ACTION ITEM: Each line of the data holding "graphs" should be found and copied.

++++ PROVIDED INFORMATION

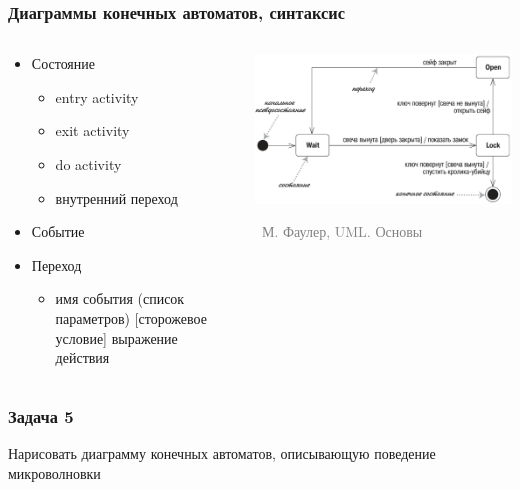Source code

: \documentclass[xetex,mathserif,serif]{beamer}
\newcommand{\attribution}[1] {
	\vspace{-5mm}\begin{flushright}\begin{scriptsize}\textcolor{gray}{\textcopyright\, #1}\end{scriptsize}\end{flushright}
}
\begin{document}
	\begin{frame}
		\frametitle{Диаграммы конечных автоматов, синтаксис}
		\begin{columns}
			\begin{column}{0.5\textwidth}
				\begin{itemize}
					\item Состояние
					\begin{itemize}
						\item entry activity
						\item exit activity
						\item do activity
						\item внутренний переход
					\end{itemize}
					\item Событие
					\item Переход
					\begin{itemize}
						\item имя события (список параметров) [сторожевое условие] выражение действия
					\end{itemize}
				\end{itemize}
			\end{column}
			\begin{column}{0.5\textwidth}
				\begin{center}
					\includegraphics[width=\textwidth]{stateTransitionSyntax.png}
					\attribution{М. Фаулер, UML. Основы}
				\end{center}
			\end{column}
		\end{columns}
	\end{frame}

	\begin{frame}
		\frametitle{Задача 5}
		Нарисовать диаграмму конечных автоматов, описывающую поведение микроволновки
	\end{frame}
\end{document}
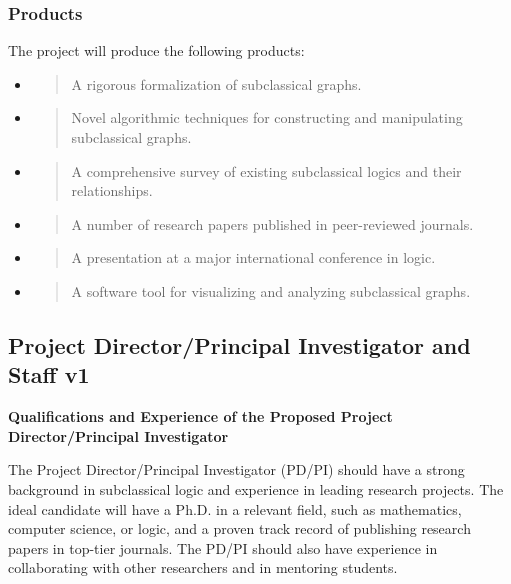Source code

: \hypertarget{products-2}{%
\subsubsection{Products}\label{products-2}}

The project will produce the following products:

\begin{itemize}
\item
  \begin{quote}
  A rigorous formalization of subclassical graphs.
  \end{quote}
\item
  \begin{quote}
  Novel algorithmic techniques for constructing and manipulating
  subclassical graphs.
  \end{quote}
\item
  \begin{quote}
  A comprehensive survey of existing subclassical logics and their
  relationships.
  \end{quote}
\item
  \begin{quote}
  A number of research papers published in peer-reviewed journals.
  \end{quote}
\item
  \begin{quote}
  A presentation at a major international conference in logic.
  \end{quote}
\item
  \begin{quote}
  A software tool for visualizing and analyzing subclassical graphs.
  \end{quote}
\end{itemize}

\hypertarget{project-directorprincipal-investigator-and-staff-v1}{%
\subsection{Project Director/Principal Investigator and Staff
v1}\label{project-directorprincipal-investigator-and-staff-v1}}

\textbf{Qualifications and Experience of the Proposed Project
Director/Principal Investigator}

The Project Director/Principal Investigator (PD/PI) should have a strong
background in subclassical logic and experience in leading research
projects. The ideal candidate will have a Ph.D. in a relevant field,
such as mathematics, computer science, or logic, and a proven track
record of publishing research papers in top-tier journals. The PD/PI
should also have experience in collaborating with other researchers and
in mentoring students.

++++++++
++++ PROVIDED INFORMATION

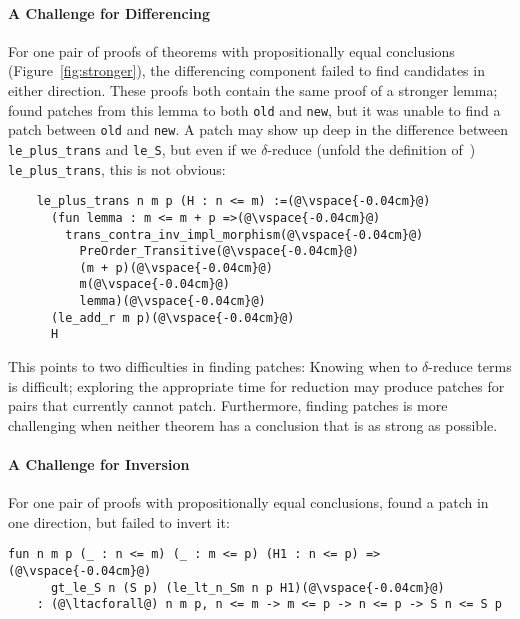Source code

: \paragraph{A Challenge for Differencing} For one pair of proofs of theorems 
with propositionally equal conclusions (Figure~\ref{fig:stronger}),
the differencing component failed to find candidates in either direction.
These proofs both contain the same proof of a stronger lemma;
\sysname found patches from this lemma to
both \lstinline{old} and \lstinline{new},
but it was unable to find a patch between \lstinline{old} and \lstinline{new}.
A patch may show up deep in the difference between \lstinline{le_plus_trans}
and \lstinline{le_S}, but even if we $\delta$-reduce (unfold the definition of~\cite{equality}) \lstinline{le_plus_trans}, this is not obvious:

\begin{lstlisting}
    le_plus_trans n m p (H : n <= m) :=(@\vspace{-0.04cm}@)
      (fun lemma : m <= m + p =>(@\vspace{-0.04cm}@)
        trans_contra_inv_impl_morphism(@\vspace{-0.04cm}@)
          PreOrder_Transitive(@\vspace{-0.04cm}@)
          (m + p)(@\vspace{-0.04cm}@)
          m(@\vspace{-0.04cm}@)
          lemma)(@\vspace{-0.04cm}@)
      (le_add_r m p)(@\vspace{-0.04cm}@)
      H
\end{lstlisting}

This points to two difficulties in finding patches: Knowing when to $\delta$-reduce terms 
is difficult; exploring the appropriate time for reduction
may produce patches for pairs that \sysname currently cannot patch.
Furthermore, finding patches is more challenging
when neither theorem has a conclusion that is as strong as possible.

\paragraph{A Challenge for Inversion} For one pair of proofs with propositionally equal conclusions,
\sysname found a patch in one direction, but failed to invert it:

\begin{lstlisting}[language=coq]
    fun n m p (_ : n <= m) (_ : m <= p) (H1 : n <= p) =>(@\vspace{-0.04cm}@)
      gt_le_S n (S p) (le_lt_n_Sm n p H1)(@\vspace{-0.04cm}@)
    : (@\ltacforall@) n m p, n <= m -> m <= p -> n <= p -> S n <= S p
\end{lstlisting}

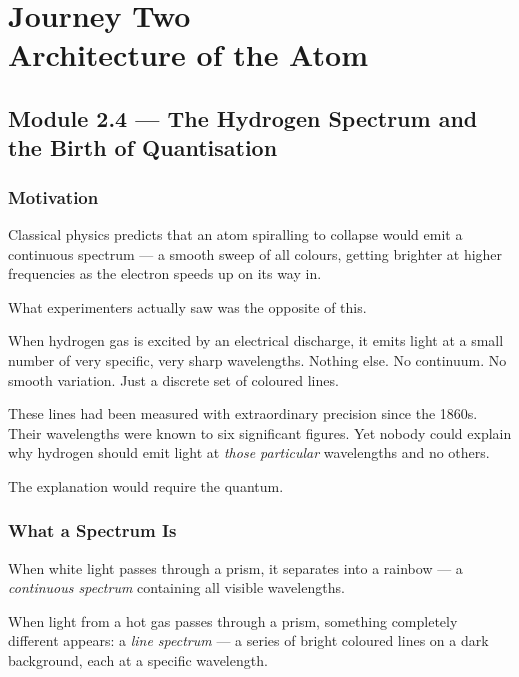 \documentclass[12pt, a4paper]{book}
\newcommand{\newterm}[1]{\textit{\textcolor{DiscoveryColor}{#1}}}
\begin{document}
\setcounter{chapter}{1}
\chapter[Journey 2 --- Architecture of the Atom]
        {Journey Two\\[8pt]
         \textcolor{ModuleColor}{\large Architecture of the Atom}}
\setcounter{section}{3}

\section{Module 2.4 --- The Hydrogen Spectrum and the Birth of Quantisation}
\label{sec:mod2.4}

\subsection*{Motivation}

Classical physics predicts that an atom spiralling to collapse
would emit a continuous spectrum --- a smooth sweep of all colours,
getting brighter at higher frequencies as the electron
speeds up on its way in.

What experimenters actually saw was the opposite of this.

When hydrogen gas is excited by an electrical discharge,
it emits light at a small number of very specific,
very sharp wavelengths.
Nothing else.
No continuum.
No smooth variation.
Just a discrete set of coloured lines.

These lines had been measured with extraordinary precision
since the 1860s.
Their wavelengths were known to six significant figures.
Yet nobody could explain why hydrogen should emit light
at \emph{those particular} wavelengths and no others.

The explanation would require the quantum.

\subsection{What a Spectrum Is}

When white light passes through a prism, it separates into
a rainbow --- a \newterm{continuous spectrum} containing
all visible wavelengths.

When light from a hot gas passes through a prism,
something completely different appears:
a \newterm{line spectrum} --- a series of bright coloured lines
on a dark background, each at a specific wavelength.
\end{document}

++++++++

ANSWER BOX:
  A rigorous formalization of subclassical graphs.
  subclassical graphs.
  A software tool for visualizing and analyzing subclassical graphs.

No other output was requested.